The credit union bill approved in April by the House would cost the federal government $217 million in lost tax revenue over five years, according to a Congressional Budget Office study released Tuesday.
That amount is probably not enough to prevent approval of the bill, but industry officials disagreed whether it could add another hurdle for credit union forces who are anxious to have the Senate pass the measure this year. Congress, in most instances, is required to find ways to pay for a bill before passing it.
"It won't have any significance whatsoever," said Scott Sutherland, a Credit Union National Association spokesman.
However, Mike ter Maat, senior economist for the American Bankers Association, said, "It will make it more difficult to pass legislation that shouldn't be passed."
The Senate has the option of finding offsetting revenue increases or spending cuts elsewhere in the budget or finding 60 votes to waive the budget rule.
Tax revenues would drop from 1999 to 2003 because the legislation would ease limits on credit union membership, promoting expansion of the number and size of occupation-based credit unions with multiple common bonds, the study said.
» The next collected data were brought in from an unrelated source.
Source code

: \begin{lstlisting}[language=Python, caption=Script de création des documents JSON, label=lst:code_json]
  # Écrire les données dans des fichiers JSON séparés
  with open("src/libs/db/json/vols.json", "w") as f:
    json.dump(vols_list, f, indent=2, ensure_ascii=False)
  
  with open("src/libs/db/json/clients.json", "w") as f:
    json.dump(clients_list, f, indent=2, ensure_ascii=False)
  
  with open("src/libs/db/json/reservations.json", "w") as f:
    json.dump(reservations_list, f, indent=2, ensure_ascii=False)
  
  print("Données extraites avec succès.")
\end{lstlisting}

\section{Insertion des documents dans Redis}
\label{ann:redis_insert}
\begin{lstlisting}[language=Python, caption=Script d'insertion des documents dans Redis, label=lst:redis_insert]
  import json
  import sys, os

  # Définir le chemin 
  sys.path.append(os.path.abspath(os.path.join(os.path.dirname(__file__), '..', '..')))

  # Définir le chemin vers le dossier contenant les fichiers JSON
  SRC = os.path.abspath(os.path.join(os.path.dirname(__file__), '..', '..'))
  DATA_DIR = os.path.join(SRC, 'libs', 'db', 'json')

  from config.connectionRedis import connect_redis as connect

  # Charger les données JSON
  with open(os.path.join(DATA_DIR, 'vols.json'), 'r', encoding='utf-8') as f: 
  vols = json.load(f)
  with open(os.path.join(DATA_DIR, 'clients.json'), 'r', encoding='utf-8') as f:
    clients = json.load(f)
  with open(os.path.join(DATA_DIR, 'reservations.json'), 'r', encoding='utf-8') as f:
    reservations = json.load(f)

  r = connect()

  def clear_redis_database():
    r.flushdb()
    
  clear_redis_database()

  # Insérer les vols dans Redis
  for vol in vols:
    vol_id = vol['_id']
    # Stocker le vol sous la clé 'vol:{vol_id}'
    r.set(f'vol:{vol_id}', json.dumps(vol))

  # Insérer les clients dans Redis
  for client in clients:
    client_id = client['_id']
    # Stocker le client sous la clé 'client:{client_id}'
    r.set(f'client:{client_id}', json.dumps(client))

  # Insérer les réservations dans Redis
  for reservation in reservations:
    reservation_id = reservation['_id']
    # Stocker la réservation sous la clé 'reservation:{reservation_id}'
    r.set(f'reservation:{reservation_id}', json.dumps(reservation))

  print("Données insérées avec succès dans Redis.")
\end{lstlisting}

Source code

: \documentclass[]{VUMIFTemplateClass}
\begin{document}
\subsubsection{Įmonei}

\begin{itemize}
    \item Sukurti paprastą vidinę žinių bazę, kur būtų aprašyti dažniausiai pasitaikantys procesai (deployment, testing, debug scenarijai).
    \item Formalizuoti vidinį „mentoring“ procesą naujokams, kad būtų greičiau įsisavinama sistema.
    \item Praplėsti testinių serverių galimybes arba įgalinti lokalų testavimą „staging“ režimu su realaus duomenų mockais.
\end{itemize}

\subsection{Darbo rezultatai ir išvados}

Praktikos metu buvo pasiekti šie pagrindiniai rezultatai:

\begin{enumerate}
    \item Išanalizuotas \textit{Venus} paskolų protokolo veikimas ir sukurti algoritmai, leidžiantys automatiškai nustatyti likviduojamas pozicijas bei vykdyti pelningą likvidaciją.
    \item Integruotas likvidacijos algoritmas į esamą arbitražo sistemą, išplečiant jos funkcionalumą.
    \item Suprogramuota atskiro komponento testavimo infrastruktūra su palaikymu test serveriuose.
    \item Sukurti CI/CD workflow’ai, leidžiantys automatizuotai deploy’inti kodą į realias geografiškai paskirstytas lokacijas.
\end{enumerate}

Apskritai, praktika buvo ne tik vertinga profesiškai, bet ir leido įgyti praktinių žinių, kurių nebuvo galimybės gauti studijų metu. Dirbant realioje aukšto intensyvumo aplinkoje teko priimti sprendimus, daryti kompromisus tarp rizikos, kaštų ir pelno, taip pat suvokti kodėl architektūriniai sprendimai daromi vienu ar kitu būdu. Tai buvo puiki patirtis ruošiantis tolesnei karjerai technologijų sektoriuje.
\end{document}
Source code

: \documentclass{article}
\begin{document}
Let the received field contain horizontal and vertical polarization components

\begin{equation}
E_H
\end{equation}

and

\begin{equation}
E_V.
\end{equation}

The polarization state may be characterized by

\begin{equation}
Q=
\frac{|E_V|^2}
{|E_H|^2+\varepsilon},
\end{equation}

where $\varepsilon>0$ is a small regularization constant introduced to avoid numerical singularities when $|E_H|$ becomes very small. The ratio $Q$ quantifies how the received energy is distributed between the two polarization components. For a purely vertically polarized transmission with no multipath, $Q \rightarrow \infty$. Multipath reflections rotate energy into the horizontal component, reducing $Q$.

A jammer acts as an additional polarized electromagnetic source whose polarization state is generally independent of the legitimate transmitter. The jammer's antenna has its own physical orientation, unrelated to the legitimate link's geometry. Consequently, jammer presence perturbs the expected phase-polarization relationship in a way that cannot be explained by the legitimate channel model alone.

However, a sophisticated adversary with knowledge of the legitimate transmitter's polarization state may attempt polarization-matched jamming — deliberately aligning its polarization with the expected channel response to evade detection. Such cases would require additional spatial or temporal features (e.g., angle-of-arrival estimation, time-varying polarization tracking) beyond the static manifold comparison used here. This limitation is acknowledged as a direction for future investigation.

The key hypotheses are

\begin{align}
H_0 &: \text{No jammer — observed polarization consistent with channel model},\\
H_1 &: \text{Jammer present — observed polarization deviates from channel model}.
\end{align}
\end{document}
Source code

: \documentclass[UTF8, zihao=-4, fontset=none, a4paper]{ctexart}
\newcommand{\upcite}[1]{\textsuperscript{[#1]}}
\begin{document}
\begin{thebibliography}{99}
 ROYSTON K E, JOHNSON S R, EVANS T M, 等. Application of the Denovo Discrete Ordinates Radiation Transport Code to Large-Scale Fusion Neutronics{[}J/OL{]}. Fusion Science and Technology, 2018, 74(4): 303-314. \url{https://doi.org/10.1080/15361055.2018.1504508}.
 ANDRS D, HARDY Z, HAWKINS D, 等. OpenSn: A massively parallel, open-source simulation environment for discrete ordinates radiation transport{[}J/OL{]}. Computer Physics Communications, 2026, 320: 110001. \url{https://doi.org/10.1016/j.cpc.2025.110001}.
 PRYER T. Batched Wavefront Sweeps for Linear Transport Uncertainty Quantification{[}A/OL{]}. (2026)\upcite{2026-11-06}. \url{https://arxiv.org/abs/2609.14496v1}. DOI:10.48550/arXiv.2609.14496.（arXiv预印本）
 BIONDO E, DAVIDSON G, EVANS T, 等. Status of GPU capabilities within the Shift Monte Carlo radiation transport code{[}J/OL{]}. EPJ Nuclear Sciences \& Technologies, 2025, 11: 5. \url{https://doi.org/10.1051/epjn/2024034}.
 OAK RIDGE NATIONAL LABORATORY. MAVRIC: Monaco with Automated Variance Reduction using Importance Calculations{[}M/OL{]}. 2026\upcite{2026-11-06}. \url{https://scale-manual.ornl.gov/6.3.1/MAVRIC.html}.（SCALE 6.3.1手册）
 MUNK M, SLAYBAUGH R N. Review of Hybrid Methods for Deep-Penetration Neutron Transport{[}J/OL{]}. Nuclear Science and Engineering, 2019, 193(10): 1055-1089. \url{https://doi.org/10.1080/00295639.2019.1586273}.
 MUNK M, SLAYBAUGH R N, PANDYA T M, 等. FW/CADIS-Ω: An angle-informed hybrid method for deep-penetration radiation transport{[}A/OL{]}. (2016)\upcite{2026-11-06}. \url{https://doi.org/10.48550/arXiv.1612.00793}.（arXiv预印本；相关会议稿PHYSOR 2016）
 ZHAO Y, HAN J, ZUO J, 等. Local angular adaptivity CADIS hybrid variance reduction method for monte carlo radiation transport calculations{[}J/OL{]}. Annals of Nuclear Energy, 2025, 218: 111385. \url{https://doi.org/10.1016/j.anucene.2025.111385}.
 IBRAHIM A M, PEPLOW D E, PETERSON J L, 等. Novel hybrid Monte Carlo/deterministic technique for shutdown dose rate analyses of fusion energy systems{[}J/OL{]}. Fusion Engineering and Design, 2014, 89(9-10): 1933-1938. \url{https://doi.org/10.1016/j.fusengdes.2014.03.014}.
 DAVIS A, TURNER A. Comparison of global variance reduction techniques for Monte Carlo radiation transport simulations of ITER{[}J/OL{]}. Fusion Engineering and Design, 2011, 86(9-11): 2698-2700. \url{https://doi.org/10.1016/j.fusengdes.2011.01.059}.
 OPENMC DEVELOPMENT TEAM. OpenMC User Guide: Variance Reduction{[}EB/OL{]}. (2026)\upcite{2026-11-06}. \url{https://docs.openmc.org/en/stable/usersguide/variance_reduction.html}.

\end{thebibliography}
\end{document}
Annual membership gains would double, to 6%, by 2000 from the projected growth rate of 3% under current law. Federal income tax revenue would fall as a result because deposits would be flowing from banks and thrifts to tax-exempt credit unions.
Uncle Sam would record $628 million of revenue and savings over five years from increased insurance fund assessments and cuts in premium rebates, the study said.
But congressional budget rules, known as "pay-as-you-go procedures," exclude savings related to deposit insurance funds from official calculations.